At first glance, the in-house vs outsourcing comparison seems simple. A full-time local hire might cost $5,000 a month with taxes and benefits. An offshore hire? Around $2,000. On paper, outsourcing seems like the obvious choice.

But salary isn’t the only factor anymore.

In 2024-2025, agency margins are thinner, client expectations are higher, and AI is accelerating timelines across the board. The pressure to keep up is real, but most hiring systems haven’t caught up.

That’s why more agencies are starting to change how they hire. Instead of trying to do everything themselves, they’re working with offshore teams that are quicker, more flexible, and easier to grow.

So how do you decide which path makes more sense? Let’s take a closer look.

The Hidden Costs of In-House Hiring

Illustration of a decision-maker reviewing hiring costs and paperwork

Hiring locally seems less risky, but it often includes costs that go far beyond basic salary.
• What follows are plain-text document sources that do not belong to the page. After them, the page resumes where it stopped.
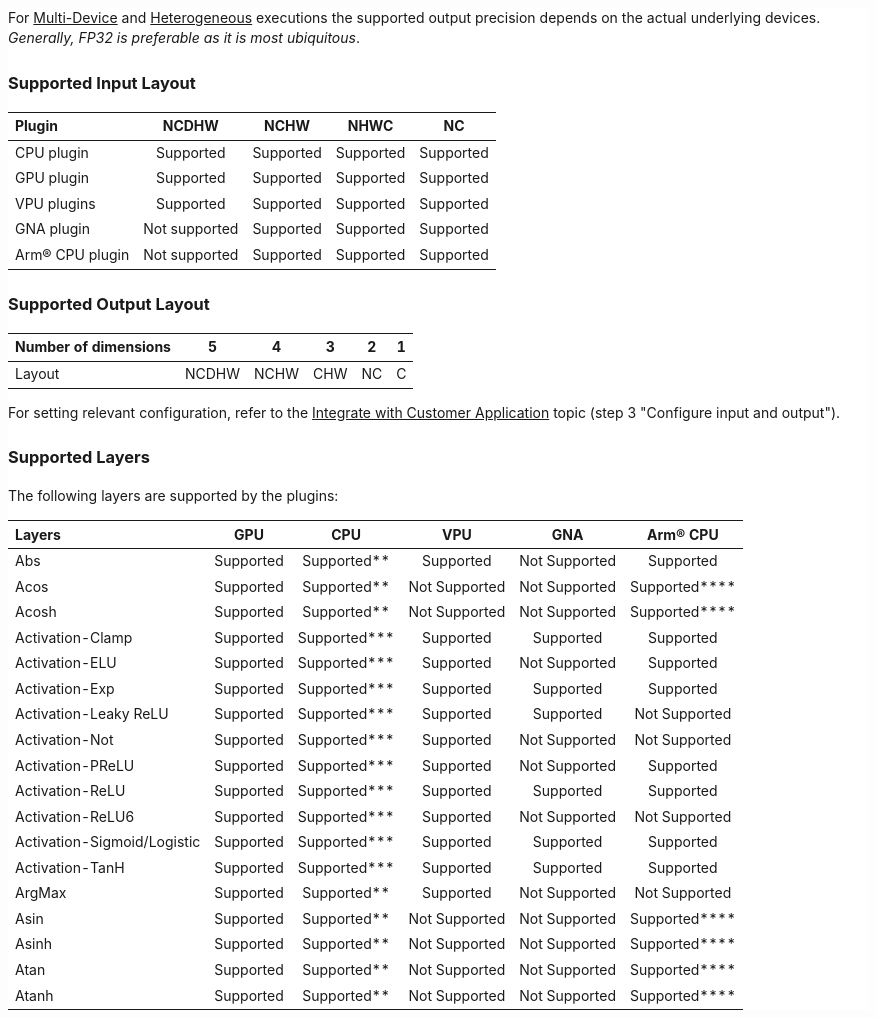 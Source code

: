 For [Multi-Device](../multi_device.md) and [Heterogeneous](../hetero_execution.md) executions
the supported output precision  depends on the actual underlying devices. _Generally, FP32 is preferable as it is most ubiquitous_.

### Supported Input Layout

|Plugin             |NCDHW         |NCHW          |NHWC          |NC            |
|:------------------|:------------:|:------------:|:------------:|:------------:|
|CPU plugin         |Supported     |Supported     |Supported     |Supported     |
|GPU plugin         |Supported     |Supported     |Supported     |Supported     |
|VPU plugins        |Supported     |Supported     |Supported     |Supported     |
|GNA plugin         |Not supported |Supported     |Supported     |Supported     |
|Arm® CPU plugin    |Not supported |Supported     |Supported     |Supported     |

### Supported Output Layout

|Number of dimensions|5    |4    |3    |2    |1    |
|:-------------------|:---:|:---:|:---:|:---:|:---:|
|Layout              |NCDHW|NCHW |CHW  |NC   |C    |

For setting relevant configuration, refer to the
[Integrate with Customer Application](../integrate_with_your_application.md) topic
(step 3 "Configure input and output").

### Supported Layers
The following layers are supported by the plugins:

| Layers                         | GPU           | CPU           | VPU           | GNA           | Arm® CPU    |
|:-------------------------------|:-------------:|:-------------:|:-------------:|:-------------:|:---------------:|
| Abs                            | Supported     | Supported\*\* | Supported     | Not Supported | Supported       |
| Acos                           | Supported     | Supported\*\* | Not Supported | Not Supported |Supported\*\*\*\*|
| Acosh                          | Supported     | Supported\*\* | Not Supported | Not Supported |Supported\*\*\*\*|
| Activation-Clamp               | Supported     |Supported\*\*\*| Supported     | Supported     | Supported       |
| Activation-ELU                 | Supported     |Supported\*\*\*| Supported     | Not Supported | Supported       |
| Activation-Exp                 | Supported     |Supported\*\*\*| Supported     | Supported     | Supported       |
| Activation-Leaky ReLU          | Supported     |Supported\*\*\*| Supported     | Supported     | Not Supported   |
| Activation-Not                 | Supported     |Supported\*\*\*| Supported     | Not Supported | Not Supported   |
| Activation-PReLU               | Supported     |Supported\*\*\*| Supported     | Not Supported | Supported       |
| Activation-ReLU                | Supported     |Supported\*\*\*| Supported     | Supported     | Supported       |
| Activation-ReLU6               | Supported     |Supported\*\*\*| Supported     | Not Supported | Not Supported   |
| Activation-Sigmoid/Logistic    | Supported     |Supported\*\*\*| Supported     | Supported     | Supported       |
| Activation-TanH                | Supported     |Supported\*\*\*| Supported     | Supported     | Supported       |
| ArgMax                         | Supported     | Supported\*\* | Supported     | Not Supported | Not Supported   |
| Asin                           | Supported     | Supported\*\* | Not Supported | Not Supported |Supported\*\*\*\*|
| Asinh                          | Supported     | Supported\*\* | Not Supported | Not Supported |Supported\*\*\*\*|
| Atan                           | Supported     | Supported\*\* | Not Supported | Not Supported |Supported\*\*\*\*|
| Atanh                          | Supported     | Supported\*\* | Not Supported | Not Supported |Supported\*\*\*\*|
Here’s what tends to get overlooked:

Hidden cost

Impact on your business

Recruiting time

Even with an internal recruiter, someone senior (typically the founder or a department lead) still reviews the final candidates. SHRM estimates that hiring takes an average of 42 days, with the average cost per hire at $4,129. Internal team members, including founders or department heads, may still spend dozens of hours per hire on interviews, scheduling, and other hiring tasks.

Onboarding drag

Most new hires only work at about 25% of their full ability in their first month. Many need 3-6 weeks of active mentoring before they’re fully up to speed. That means ongoing time from experienced team members, not just a one-time setup.

HR & compliance

Payroll taxes, benefits, legal reviews, policies are essential, but none directly contribute to revenue.

Turnover risk

In many tech roles, average tenure is under two years. When someone quits, you start the cycle again, with added pressure if deliverables are already behind.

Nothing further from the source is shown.